Overview
- Client: PwC
- Industry: Professional Services / AI Research
- Cloud Provider: AWS
- Challenge: Complex multi-region AI training infrastructure with no end-to-end cost visibility
The Challenge
PwC's AI research team developed a 32-billion parameter custom LLM using NVIDIA MegatronLM 2.0 and Amazon SageMaker HyperPod. The training infrastructure spanned 8 AWS regions with cutting-edge GPU hardware — from NVIDIA H200s to preview-stage B300 Blackwell GPUs.

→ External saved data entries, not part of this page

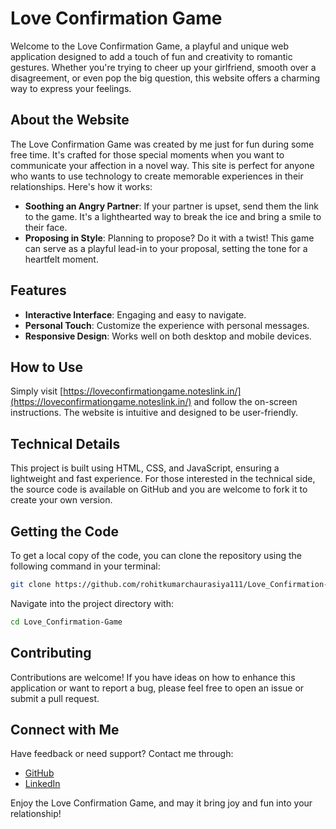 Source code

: # Love Confirmation Game

Welcome to the Love Confirmation Game, a playful and unique web application designed to add a touch of fun and creativity to romantic gestures. Whether you're trying to cheer up your girlfriend, smooth over a disagreement, or even pop the big question, this website offers a charming way to express your feelings.

## About the Website

The Love Confirmation Game was created by me just for fun during some free time. It's crafted for those special moments when you want to communicate your affection in a novel way. This site is perfect for anyone who wants to use technology to create memorable experiences in their relationships. Here's how it works:

- **Soothing an Angry Partner**: If your partner is upset, send them the link to the game. It's a lighthearted way to break the ice and bring a smile to their face.
- **Proposing in Style**: Planning to propose? Do it with a twist! This game can serve as a playful lead-in to your proposal, setting the tone for a heartfelt moment.

## Features

- **Interactive Interface**: Engaging and easy to navigate.
- **Personal Touch**: Customize the experience with personal messages.
- **Responsive Design**: Works well on both desktop and mobile devices.

## How to Use

Simply visit [https://loveconfirmationgame.noteslink.in/](https://loveconfirmationgame.noteslink.in/) and follow the on-screen instructions. The website is intuitive and designed to be user-friendly.

## Technical Details

This project is built using HTML, CSS, and JavaScript, ensuring a lightweight and fast experience. For those interested in the technical side, the source code is available on GitHub and you are welcome to fork it to create your own version.

## Getting the Code

To get a local copy of the code, you can clone the repository using the following command in your terminal:

```bash
git clone https://github.com/rohitkumarchaurasiya111/Love_Confirmation-Game.git
```

Navigate into the project directory with:
```bash
cd Love_Confirmation-Game
```



## Contributing

Contributions are welcome! If you have ideas on how to enhance this application or want to report a bug, please feel free to open an issue or submit a pull request.

## Connect with Me

Have feedback or need support? Contact me through:
- [GitHub](https://github.com/rohitkumarchaurasiya111)
- [LinkedIn](https://www.linkedin.com/in/rohit-kumar-chaurasiya-0862b1272/)

Enjoy the Love Confirmation Game, and may it bring joy and fun into your relationship!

With monthly spend reaching approximately $78,000 and 99.6% dedicated to AI/ML workloads, even modest optimization percentages yielded substantial savings. However, the multi-region complexity, mixed compute paradigms (EC2, SageMaker HyperPod, Capacity Blocks), and cutting-edge hardware without pricing history made traditional FinOps tools ineffective.
Key objectives included:
- Mapping the entire LLM training pipeline end-to-end
- Identifying waste across compute, storage, and data transfer components
- Preparing for NVIDIA Blackwell GA pricing transitions
- Delivering engineering-ready recommendations the team could act on with confidence
The Solution
PointFive's DeepWaste Detection Engine mapped PwC's entire LLM training pipeline end-to-end, surfacing actionable inefficiencies across compute, storage, and data transfer that traditional tools cannot see.
The platform provided complete visibility, attributing costs across all 8 regions and identifying:
- Dormant snapshot storage costing $2,750/month
- Underutilized GPU notebooks running without active workloads
- Over-provisioned storage throughput beyond what training jobs required
- Cross-region data transfer inefficiencies between training stages
Results
- $78K/month in AI/ML infrastructure across 8 regions fully mapped and attributed
- $9K–$15K/month in savings identified (11–19% cost reduction)
- 5 NVIDIA GPU architectures optimized, including Blackwell, Hopper, Ampere, and Turing
- Continuous monitoring established for Blackwell GA pricing transition
- $2,750/month in dormant snapshot storage identified and flagged for removal
Conclusion
For organizations investing in custom AI training infrastructure, cost visibility becomes exponentially harder as pipelines span regions, GPU architectures, and compute paradigms. PointFive delivered the end-to-end mapping and deep detection that PwC needed to optimize confidently — even on hardware so new that pricing benchmarks didn't yet exist.